**To do**: Every record, apart from its pictures, should be repeated exactly.

**Dataset records**:
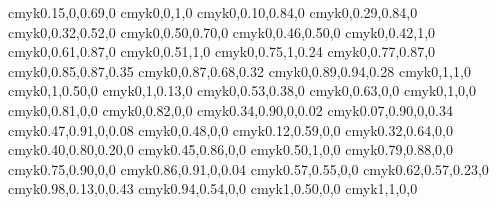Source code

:    {cmyk}{0.15,0,0.69,0}
        {cmyk}{0,0,1,0}
     {cmyk}{0,0.10,0.84,0}
     {cmyk}{0,0.29,0.84,0}
       {cmyk}{0,0.32,0.52,0}
         {cmyk}{0,0.50,0.70,0}
         {cmyk}{0,0.46,0.50,0}
  {cmyk}{0,0.42,1,0}
        {cmyk}{0,0.61,0.87,0}
   {cmyk}{0,0.51,1,0}
   {cmyk}{0,0.75,1,0.24}
     {cmyk}{0,0.77,0.87,0}
      {cmyk}{0,0.85,0.87,0.35}
        {cmyk}{0,0.87,0.68,0.32}
      {cmyk}{0,0.89,0.94,0.28}
           {cmyk}{0,1,1,0}
     {cmyk}{0,1,0.50,0}
     {cmyk}{0,1,0.13,0}
        {cmyk}{0,0.53,0.38,0}
 {cmyk}{0,0.63,0,0}
       {cmyk}{0,1,0,0}
     {cmyk}{0,0.81,0,0}
     {cmyk}{0,0.82,0,0}
      {cmyk}{0.34,0.90,0,0.02}
     {cmyk}{0.07,0.90,0,0.34}
       {cmyk}{0.47,0.91,0,0.08}
      {cmyk}{0,0.48,0,0}
       {cmyk}{0.12,0.59,0,0}
        {cmyk}{0.32,0.64,0,0}
    {cmyk}{0.40,0.80,0.20,0}
        {cmyk}{0.45,0.86,0,0}
          {cmyk}{0.50,1,0,0}
        {cmyk}{0.79,0.88,0,0}
   {cmyk}{0.75,0.90,0,0}
    {cmyk}{0.86,0.91,0,0.04}
    {cmyk}{0.57,0.55,0,0}
     {cmyk}{0.62,0.57,0.23,0}
  {cmyk}{0.98,0.13,0,0.43}
      {cmyk}{0.94,0.54,0,0}
     {cmyk}{1,0.50,0,0}
          {cmyk}{1,1,0,0}
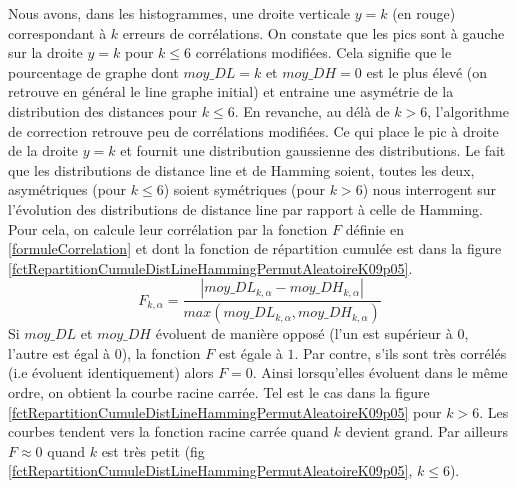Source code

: \newline
Nous avons, dans les histogrammes, une droite verticale $y = k$ (en rouge) correspondant \`a $k$ erreurs de corr\'elations.
On constate que les pics sont \`a gauche sur la droite $y = k$ pour $k \le 6$ corr\'elations modifi\'ees.
Cela signifie que le pourcentage de graphe dont $moy\_DL = k$  et $moy\_DH=0$ est le plus \'elev\'e (on retrouve en g\'en\'eral le line graphe initial) et entraine une asym\'etrie de la distribution des distances pour $k \le 6$.
En revanche, au d\'el\`a de $k>6$, l'algorithme de correction retrouve peu de corr\'elations modifi\'ees. Ce qui place le pic \`a droite de la droite $y = k$ et fournit une distribution gaussienne des distributions. \newline
Le fait que les distributions de distance line et de Hamming soient, toutes les deux, asym\'etriques (pour $k \le 6$) soient sym\'etriques (pour $k>6$) nous interrogent sur l'\'evolution des distributions de distance line par rapport \`a celle de Hamming. 
 Pour cela, on calcule leur corr\'elation par la fonction $F$ d\'efinie en \ref{formuleCorrelation} et dont la fonction de r\'epartition cumul\'ee est dans la figure \ref{fctRepartitionCumuleDistLineHammingPermutAleatoireK09p05}.
\begin{equation}
\label{formuleCorrelation}
F_{k, \alpha} = \frac{ | moy\_DL_{k, \alpha} - moy\_DH_{k, \alpha} | }{ max(moy\_DL_{k, \alpha},  moy\_DH_{k, \alpha}) }
\end{equation}
Si $moy\_DL$ et $moy\_DH$ \'evoluent de mani\`ere oppos\'e (l'un est sup\'erieur \`a $0$, l'autre est \'egal \`a $0$), la fonction $F$ est \'egale \`a $1$. Par contre, s'ils sont tr\`es corr\'el\'es (i.e \'evoluent identiquement) alors $F = 0$.
Ainsi lorsqu'elles \'evoluent dans le m\^eme ordre, on obtient la courbe racine carr\'ee. Tel est le cas dans la figure \ref{fctRepartitionCumuleDistLineHammingPermutAleatoireK09p05} pour $k > 6$. 
Les courbes tendent vers la fonction racine carr\'ee quand $k$ devient grand. 
Par ailleurs $F \approx 0$ quand $k$ est tr\`es petit (fig \ref{fctRepartitionCumuleDistLineHammingPermutAleatoireK09p05}, $k \le 6$).
\newline


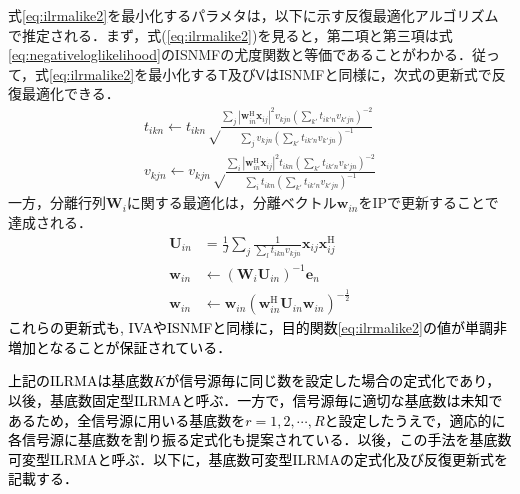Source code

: 式\eqref{eq:ilrmalike2}を最小化するパラメタは，以下に示す反復最適化アルゴリズムで推定される．まず，式(\ref{eq:ilrmalike2})を見ると，第二項と第三項は式\eqref{eq:negativeloglikelihood}のISNMFの尤度関数と等価であることがわかる．従って，式\eqref{eq:ilrmalike2}を最小化する$\mathsf{T}$及び$\mathsf{V}$はISNMFと同様に，次式の更新式で反復最適化できる．
\begin{align}
    t_{ikn} \leftarrow t_{ikn} \sqrt \frac{ \sum_j |\bm{w}_{in}^{\mathrm{H}}\bm{x}_{ij}|^2 v_{kjn} \left( \sum_{k'} t_{ik'n} v_{k'jn} \right)^{-2} }{ \sum_j v_{kjn} \left( \sum_{k'} t_{ik'n} v_{k'jn} \right)^{-1} } \label{eq:MUTilrma} \\
    v_{kjn} \leftarrow v_{kjn} \sqrt \frac{ \sum_i |\bm{w}_{in}^{\mathrm{H}}\bm{x}_{ij}|^2 t_{ikn} \left( \sum_{k'} t_{ik'n} v_{k'jn} \right)^{-2} }{ \sum_i t_{ikn} \left( \sum_{k'} t_{ik'n} v_{k'jn} \right)^{-1} } \label{eq:MUVilrma}
\end{align}
一方，分離行列$\bm{W}_i$に関する最適化は，分離ベクトル$\bm{w}_{in}$をIPで更新することで達成される．
\begin{align}
\bm{U}_{in} &= \frac{1}{J} \sum_j \frac{1}{\sum_{l}t_{ikn}v_{kjn}} \bm{x}_{ij} \bm{x}_{ij}^{\mathrm{H}} \label{eq:ip1} \\
\bm{w}_{in} &\leftarrow (\bm{W}_i \bm{U}_{in})^{-1} \bm{e}_n \label{eq:ip2} \\
\bm{w}_{in} &\leftarrow \bm{w}_{in} ( \bm{w}_{in}^{\mathrm{H}} \bm{U}_{in} \bm{w}_{in} )^{-\frac{1}{2}} \label{eq:ip3}
\end{align}
\textcolor{black}{これらの更新式も, IVAやISNMFと同様に，目的関数\eqref{eq:ilrmalike2}の値が単調非増加となることが保証されている．}

\textcolor{black}{上記のILRMAは基底数$K$が信号源毎に同じ数を設定した場合の定式化であり，以後，基底数固定型ILRMAと呼ぶ．一方で，信号源毎に適切な基底数は未知であるため，全信号源に用いる基底数を$r=1, 2, \cdots, R$と設定したうえで，適応的に各信号源に基底数を割り振る定式化も提案されている．以後，この手法を基底数可変型ILRMAと呼ぶ．以下に，基底数可変型ILRMAの定式化及び反復更新式を記載する．}

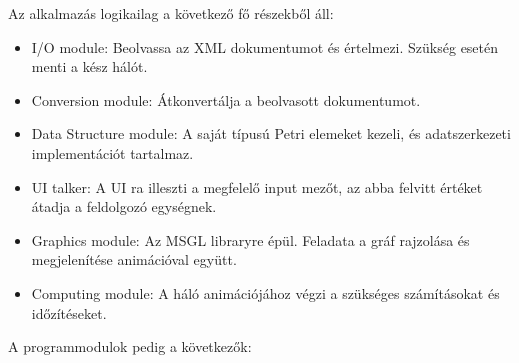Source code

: Az alkalmazás logikailag a következő fő részekből áll:
\begin{itemize}
\item I/O module: Beolvassa az XML dokumentumot és értelmezi. Szükség esetén menti a kész hálót.
\item Conversion module: Átkonvertálja  a beolvasott dokumentumot.
\item Data Structure module: A saját típusú Petri elemeket kezeli, és adatszerkezeti implementációt tartalmaz. 
\item UI talker: A UI ra illeszti a megfelelő input mezőt, az abba felvitt értéket átadja a feldolgozó egységnek.
\item Graphics module: Az MSGL libraryre épül. Feladata a gráf rajzolása és megjelenítése animációval együtt. 
\item Computing module: A háló animációjához végzi a szükséges számításokat és időzítéseket. 
\end{itemize}
A programmodulok pedig a következők:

**Your solution**:
Source code

:    {cmyk}{0.15,0,0.69,0}
        {cmyk}{0,0,1,0}
     {cmyk}{0,0.10,0.84,0}
     {cmyk}{0,0.29,0.84,0}
       {cmyk}{0,0.32,0.52,0}
         {cmyk}{0,0.50,0.70,0}
         {cmyk}{0,0.46,0.50,0}
  {cmyk}{0,0.42,1,0}
        {cmyk}{0,0.61,0.87,0}
   {cmyk}{0,0.51,1,0}
   {cmyk}{0,0.75,1,0.24}
     {cmyk}{0,0.77,0.87,0}
      {cmyk}{0,0.85,0.87,0.35}
        {cmyk}{0,0.87,0.68,0.32}
      {cmyk}{0,0.89,0.94,0.28}
           {cmyk}{0,1,1,0}
     {cmyk}{0,1,0.50,0}
     {cmyk}{0,1,0.13,0}
        {cmyk}{0,0.53,0.38,0}
 {cmyk}{0,0.63,0,0}
       {cmyk}{0,1,0,0}
     {cmyk}{0,0.81,0,0}
     {cmyk}{0,0.82,0,0}
      {cmyk}{0.34,0.90,0,0.02}
     {cmyk}{0.07,0.90,0,0.34}
       {cmyk}{0.47,0.91,0,0.08}
      {cmyk}{0,0.48,0,0}
       {cmyk}{0.12,0.59,0,0}
        {cmyk}{0.32,0.64,0,0}
    {cmyk}{0.40,0.80,0.20,0}
        {cmyk}{0.45,0.86,0,0}
          {cmyk}{0.50,1,0,0}
        {cmyk}{0.79,0.88,0,0}
   {cmyk}{0.75,0.90,0,0}
    {cmyk}{0.86,0.91,0,0.04}
    {cmyk}{0.57,0.55,0,0}
     {cmyk}{0.62,0.57,0.23,0}
  {cmyk}{0.98,0.13,0,0.43}
      {cmyk}{0.94,0.54,0,0}
     {cmyk}{1,0.50,0,0}
          {cmyk}{1,1,0,0}
Source code

: \newline
Nous avons, dans les histogrammes, une droite verticale $y = k$ (en rouge) correspondant \`a $k$ erreurs de corr\'elations.
On constate que les pics sont \`a gauche sur la droite $y = k$ pour $k \le 6$ corr\'elations modifi\'ees.
Cela signifie que le pourcentage de graphe dont $moy\_DL = k$  et $moy\_DH=0$ est le plus \'elev\'e (on retrouve en g\'en\'eral le line graphe initial) et entraine une asym\'etrie de la distribution des distances pour $k \le 6$.
En revanche, au d\'el\`a de $k>6$, l'algorithme de correction retrouve peu de corr\'elations modifi\'ees. Ce qui place le pic \`a droite de la droite $y = k$ et fournit une distribution gaussienne des distributions. \newline
Le fait que les distributions de distance line et de Hamming soient, toutes les deux, asym\'etriques (pour $k \le 6$) soient sym\'etriques (pour $k>6$) nous interrogent sur l'\'evolution des distributions de distance line par rapport \`a celle de Hamming. 
 Pour cela, on calcule leur corr\'elation par la fonction $F$ d\'efinie en \ref{formuleCorrelation} et dont la fonction de r\'epartition cumul\'ee est dans la figure \ref{fctRepartitionCumuleDistLineHammingPermutAleatoireK09p05}.
\begin{equation}
\label{formuleCorrelation}
F_{k, \alpha} = \frac{ | moy\_DL_{k, \alpha} - moy\_DH_{k, \alpha} | }{ max(moy\_DL_{k, \alpha},  moy\_DH_{k, \alpha}) }
\end{equation}
Si $moy\_DL$ et $moy\_DH$ \'evoluent de mani\`ere oppos\'e (l'un est sup\'erieur \`a $0$, l'autre est \'egal \`a $0$), la fonction $F$ est \'egale \`a $1$. Par contre, s'ils sont tr\`es corr\'el\'es (i.e \'evoluent identiquement) alors $F = 0$.
Ainsi lorsqu'elles \'evoluent dans le m\^eme ordre, on obtient la courbe racine carr\'ee. Tel est le cas dans la figure \ref{fctRepartitionCumuleDistLineHammingPermutAleatoireK09p05} pour $k > 6$. 
Les courbes tendent vers la fonction racine carr\'ee quand $k$ devient grand. 
Par ailleurs $F \approx 0$ quand $k$ est tr\`es petit (fig \ref{fctRepartitionCumuleDistLineHammingPermutAleatoireK09p05}, $k \le 6$).
\newline


Source code

: 式\eqref{eq:ilrmalike2}を最小化するパラメタは，以下に示す反復最適化アルゴリズムで推定される．まず，式(\ref{eq:ilrmalike2})を見ると，第二項と第三項は式\eqref{eq:negativeloglikelihood}のISNMFの尤度関数と等価であることがわかる．従って，式\eqref{eq:ilrmalike2}を最小化する$\mathsf{T}$及び$\mathsf{V}$はISNMFと同様に，次式の更新式で反復最適化できる．
\begin{align}
    t_{ikn} \leftarrow t_{ikn} \sqrt \frac{ \sum_j |\bm{w}_{in}^{\mathrm{H}}\bm{x}_{ij}|^2 v_{kjn} \left( \sum_{k'} t_{ik'n} v_{k'jn} \right)^{-2} }{ \sum_j v_{kjn} \left( \sum_{k'} t_{ik'n} v_{k'jn} \right)^{-1} } \label{eq:MUTilrma} \\
    v_{kjn} \leftarrow v_{kjn} \sqrt \frac{ \sum_i |\bm{w}_{in}^{\mathrm{H}}\bm{x}_{ij}|^2 t_{ikn} \left( \sum_{k'} t_{ik'n} v_{k'jn} \right)^{-2} }{ \sum_i t_{ikn} \left( \sum_{k'} t_{ik'n} v_{k'jn} \right)^{-1} } \label{eq:MUVilrma}
\end{align}
一方，分離行列$\bm{W}_i$に関する最適化は，分離ベクトル$\bm{w}_{in}$をIPで更新することで達成される．
\begin{align}
\bm{U}_{in} &= \frac{1}{J} \sum_j \frac{1}{\sum_{l}t_{ikn}v_{kjn}} \bm{x}_{ij} \bm{x}_{ij}^{\mathrm{H}} \label{eq:ip1} \\
\bm{w}_{in} &\leftarrow (\bm{W}_i \bm{U}_{in})^{-1} \bm{e}_n \label{eq:ip2} \\
\bm{w}_{in} &\leftarrow \bm{w}_{in} ( \bm{w}_{in}^{\mathrm{H}} \bm{U}_{in} \bm{w}_{in} )^{-\frac{1}{2}} \label{eq:ip3}
\end{align}
\textcolor{black}{これらの更新式も, IVAやISNMFと同様に，目的関数\eqref{eq:ilrmalike2}の値が単調非増加となることが保証されている．}

\textcolor{black}{上記のILRMAは基底数$K$が信号源毎に同じ数を設定した場合の定式化であり，以後，基底数固定型ILRMAと呼ぶ．一方で，信号源毎に適切な基底数は未知であるため，全信号源に用いる基底数を$r=1, 2, \cdots, R$と設定したうえで，適応的に各信号源に基底数を割り振る定式化も提案されている．以後，この手法を基底数可変型ILRMAと呼ぶ．以下に，基底数可変型ILRMAの定式化及び反復更新式を記載する．}

Source code

: Az alkalmazás logikailag a következő fő részekből áll:
\begin{itemize}
\item I/O module: Beolvassa az XML dokumentumot és értelmezi. Szükség esetén menti a kész hálót.
\item Conversion module: Átkonvertálja  a beolvasott dokumentumot.
\item Data Structure module: A saját típusú Petri elemeket kezeli, és adatszerkezeti implementációt tartalmaz. 
\item UI talker: A UI ra illeszti a megfelelő input mezőt, az abba felvitt értéket átadja a feldolgozó egységnek.
\item Graphics module: Az MSGL libraryre épül. Feladata a gráf rajzolása és megjelenítése animációval együtt. 
\item Computing module: A háló animációjához végzi a szükséges számításokat és időzítéseket. 
\end{itemize}
A programmodulok pedig a következők:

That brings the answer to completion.